• _Source data_
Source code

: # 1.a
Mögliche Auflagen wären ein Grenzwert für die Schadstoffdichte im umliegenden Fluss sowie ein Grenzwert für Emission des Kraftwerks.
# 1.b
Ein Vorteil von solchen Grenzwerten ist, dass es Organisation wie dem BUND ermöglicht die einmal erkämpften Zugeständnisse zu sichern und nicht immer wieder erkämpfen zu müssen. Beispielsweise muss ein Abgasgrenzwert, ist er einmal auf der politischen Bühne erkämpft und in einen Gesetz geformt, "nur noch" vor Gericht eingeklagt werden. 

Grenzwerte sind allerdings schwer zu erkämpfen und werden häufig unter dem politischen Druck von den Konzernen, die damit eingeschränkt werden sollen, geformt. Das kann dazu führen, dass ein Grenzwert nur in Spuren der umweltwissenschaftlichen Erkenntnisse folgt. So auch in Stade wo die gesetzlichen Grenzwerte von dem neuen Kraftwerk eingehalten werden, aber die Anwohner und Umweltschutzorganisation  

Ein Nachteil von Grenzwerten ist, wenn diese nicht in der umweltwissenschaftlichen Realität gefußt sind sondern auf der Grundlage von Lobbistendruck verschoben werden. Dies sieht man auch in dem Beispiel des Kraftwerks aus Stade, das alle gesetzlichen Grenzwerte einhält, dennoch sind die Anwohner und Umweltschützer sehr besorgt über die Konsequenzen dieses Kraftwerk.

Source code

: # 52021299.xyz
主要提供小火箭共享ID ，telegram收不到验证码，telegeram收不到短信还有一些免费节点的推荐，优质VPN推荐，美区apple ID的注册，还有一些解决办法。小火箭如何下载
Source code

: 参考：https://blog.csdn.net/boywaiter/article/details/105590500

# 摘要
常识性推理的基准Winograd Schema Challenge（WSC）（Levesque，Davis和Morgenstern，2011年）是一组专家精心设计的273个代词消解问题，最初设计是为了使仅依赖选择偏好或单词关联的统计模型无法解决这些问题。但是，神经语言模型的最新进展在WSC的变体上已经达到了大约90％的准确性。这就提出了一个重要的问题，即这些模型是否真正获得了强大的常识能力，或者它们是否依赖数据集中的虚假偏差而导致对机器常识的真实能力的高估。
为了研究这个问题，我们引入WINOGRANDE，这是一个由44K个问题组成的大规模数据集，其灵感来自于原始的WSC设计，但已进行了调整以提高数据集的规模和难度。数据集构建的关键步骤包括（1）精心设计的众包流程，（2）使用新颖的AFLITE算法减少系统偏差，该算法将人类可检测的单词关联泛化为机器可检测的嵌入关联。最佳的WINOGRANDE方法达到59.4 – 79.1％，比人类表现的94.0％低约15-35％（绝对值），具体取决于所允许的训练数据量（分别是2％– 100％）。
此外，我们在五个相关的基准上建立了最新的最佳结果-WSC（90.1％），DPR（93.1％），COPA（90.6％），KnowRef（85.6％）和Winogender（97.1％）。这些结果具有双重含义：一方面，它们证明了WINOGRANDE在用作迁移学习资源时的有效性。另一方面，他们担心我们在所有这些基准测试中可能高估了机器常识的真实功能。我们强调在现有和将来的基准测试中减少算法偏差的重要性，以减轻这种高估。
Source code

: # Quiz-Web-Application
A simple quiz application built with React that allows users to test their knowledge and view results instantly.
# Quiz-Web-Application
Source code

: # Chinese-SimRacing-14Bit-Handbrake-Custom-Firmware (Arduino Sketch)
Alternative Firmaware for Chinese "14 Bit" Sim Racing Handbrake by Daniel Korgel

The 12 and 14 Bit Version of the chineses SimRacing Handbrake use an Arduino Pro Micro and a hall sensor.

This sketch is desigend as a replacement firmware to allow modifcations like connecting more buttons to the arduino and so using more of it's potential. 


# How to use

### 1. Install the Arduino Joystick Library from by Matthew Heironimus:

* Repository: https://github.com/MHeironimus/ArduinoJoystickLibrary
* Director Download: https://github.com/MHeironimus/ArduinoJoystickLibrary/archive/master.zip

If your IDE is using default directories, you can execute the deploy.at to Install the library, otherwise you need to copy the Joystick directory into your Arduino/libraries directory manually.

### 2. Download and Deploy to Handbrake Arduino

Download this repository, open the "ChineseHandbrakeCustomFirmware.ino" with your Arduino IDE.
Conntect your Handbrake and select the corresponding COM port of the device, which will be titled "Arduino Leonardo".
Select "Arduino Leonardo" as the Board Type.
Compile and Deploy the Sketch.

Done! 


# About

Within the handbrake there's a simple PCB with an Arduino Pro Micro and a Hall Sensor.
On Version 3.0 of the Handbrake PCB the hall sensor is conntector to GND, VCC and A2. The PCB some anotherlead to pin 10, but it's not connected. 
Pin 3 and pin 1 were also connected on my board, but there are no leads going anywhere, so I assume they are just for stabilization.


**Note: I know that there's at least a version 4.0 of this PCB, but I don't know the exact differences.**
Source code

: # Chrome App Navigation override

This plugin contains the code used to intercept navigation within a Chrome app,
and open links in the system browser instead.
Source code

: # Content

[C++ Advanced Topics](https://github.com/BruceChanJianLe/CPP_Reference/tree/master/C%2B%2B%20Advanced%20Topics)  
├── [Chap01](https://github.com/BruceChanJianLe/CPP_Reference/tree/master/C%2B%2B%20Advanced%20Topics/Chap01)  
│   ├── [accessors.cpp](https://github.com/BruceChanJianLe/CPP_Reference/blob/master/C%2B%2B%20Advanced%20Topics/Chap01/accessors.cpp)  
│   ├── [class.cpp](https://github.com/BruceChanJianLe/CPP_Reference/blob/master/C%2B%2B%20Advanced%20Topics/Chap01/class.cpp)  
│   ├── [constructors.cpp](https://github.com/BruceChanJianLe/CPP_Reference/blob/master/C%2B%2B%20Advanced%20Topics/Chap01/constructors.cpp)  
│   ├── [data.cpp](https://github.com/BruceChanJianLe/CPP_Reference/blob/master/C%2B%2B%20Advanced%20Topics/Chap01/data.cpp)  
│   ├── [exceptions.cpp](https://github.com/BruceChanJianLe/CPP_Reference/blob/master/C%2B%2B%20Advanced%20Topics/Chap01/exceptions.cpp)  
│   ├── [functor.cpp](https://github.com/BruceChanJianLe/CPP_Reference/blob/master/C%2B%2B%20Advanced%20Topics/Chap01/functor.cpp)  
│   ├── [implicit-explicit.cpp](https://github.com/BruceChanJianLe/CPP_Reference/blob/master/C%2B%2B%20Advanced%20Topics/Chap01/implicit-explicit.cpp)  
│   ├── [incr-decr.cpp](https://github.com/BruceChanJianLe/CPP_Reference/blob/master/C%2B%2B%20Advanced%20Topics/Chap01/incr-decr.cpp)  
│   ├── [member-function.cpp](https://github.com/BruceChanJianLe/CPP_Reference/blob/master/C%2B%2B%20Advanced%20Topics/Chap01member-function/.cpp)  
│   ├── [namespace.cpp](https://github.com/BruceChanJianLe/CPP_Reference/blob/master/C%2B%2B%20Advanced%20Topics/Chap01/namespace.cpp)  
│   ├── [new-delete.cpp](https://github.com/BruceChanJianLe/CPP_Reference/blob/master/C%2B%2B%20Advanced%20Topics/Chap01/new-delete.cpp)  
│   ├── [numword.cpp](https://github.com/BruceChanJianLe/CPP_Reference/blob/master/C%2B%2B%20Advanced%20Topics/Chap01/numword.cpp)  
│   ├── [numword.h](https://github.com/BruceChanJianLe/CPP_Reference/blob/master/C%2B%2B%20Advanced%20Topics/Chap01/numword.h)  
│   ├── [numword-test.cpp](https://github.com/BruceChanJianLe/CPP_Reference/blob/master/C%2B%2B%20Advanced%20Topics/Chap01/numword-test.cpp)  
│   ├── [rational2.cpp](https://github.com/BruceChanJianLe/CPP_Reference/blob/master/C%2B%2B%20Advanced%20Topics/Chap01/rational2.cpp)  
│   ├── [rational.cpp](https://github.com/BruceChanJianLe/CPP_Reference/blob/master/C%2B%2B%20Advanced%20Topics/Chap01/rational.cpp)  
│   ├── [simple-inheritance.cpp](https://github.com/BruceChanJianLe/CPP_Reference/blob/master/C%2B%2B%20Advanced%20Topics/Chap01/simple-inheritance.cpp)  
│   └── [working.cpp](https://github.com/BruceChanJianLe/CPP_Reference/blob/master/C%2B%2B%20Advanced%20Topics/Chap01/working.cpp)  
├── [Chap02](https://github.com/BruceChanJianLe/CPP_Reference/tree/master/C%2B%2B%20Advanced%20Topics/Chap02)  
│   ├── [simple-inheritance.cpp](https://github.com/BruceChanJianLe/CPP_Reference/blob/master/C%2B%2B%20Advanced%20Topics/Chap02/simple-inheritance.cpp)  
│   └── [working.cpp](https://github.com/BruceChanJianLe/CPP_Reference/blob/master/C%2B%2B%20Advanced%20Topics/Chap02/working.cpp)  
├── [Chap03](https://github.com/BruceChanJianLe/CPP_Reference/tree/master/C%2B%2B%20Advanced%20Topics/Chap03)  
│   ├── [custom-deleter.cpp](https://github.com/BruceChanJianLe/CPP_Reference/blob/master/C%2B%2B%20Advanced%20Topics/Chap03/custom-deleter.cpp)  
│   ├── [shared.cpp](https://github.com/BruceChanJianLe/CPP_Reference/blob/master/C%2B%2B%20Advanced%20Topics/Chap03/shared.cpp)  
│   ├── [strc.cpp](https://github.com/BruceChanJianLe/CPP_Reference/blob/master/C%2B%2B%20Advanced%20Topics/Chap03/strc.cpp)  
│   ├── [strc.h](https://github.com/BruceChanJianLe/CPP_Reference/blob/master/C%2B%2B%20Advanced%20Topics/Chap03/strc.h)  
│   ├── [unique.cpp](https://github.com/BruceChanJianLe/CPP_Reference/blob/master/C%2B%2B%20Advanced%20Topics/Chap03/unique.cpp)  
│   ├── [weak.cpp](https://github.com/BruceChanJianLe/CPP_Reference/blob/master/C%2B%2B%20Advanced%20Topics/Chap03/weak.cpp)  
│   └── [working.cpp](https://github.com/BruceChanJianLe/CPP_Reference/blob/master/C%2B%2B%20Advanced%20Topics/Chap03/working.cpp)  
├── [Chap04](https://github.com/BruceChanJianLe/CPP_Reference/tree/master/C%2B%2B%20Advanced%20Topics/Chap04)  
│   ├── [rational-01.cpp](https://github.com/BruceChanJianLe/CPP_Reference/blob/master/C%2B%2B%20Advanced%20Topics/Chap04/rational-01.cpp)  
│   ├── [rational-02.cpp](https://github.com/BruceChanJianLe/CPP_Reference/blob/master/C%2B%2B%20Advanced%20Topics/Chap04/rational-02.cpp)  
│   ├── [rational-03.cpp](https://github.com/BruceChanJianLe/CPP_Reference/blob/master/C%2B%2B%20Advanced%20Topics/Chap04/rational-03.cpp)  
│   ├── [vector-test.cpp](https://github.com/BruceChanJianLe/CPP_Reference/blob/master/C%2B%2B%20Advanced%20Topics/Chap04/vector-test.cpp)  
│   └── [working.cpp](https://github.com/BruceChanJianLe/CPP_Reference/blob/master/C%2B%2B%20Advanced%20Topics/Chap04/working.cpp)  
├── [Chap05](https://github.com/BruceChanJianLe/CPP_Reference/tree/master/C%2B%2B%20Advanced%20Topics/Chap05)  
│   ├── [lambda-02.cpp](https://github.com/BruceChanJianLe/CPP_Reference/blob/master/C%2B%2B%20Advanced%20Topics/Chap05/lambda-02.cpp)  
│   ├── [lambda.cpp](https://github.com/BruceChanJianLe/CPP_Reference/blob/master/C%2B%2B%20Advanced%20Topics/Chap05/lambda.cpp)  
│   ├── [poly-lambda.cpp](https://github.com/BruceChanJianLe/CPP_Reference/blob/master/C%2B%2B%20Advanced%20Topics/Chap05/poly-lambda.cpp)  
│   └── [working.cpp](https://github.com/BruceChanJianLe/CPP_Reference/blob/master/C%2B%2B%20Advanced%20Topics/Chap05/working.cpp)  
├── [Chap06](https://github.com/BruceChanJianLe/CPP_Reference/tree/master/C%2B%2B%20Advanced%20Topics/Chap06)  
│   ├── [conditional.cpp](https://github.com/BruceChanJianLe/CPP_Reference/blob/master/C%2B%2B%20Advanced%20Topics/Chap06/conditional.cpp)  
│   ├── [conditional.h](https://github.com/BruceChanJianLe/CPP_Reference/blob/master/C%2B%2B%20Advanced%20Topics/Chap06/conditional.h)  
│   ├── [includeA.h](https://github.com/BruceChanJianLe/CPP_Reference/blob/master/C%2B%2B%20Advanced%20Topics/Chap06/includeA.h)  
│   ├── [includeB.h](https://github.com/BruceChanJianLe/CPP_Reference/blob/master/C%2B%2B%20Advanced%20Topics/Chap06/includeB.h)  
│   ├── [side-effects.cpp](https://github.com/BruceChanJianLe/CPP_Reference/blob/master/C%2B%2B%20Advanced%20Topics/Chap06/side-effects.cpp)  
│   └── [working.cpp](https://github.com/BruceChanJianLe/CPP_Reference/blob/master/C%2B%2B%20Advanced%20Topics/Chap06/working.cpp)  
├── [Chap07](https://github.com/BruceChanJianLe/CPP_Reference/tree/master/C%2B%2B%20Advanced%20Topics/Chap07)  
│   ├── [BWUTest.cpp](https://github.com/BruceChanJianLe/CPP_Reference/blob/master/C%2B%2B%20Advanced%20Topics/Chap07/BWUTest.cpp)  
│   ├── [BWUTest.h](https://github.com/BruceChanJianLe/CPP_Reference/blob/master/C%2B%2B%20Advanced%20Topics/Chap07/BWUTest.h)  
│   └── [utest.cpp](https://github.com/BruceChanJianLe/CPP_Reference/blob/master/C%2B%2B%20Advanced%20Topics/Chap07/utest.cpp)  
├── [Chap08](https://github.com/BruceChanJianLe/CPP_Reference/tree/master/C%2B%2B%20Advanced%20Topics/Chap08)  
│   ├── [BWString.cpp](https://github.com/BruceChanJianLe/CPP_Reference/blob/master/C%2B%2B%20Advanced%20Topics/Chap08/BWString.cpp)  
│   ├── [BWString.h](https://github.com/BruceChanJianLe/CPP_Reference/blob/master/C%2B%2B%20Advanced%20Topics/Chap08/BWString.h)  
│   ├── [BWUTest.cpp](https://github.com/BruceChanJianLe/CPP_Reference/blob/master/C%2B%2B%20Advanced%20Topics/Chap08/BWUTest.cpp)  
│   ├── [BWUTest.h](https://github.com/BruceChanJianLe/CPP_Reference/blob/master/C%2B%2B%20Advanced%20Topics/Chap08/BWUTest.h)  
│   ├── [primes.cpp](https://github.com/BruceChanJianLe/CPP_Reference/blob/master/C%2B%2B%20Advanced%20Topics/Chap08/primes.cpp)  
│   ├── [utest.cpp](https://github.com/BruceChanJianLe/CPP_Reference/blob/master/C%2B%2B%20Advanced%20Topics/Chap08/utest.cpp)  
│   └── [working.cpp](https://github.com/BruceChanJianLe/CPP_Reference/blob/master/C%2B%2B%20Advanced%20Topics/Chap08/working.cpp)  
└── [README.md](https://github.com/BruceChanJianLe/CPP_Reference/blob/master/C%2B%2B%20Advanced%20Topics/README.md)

• _Problem statement_
Lines of the material in which the word "your" occurs are to be copied out.

• _Result of the exercise_
If your IDE is using default directories, you can execute the deploy.at to Install the library, otherwise you need to copy the Joystick directory into your Arduino/libraries directory manually.
Download this repository, open the "ChineseHandbrakeCustomFirmware.ino" with your Arduino IDE.
Conntect your Handbrake and select the corresponding COM port of the device, which will be titled "Arduino Leonardo".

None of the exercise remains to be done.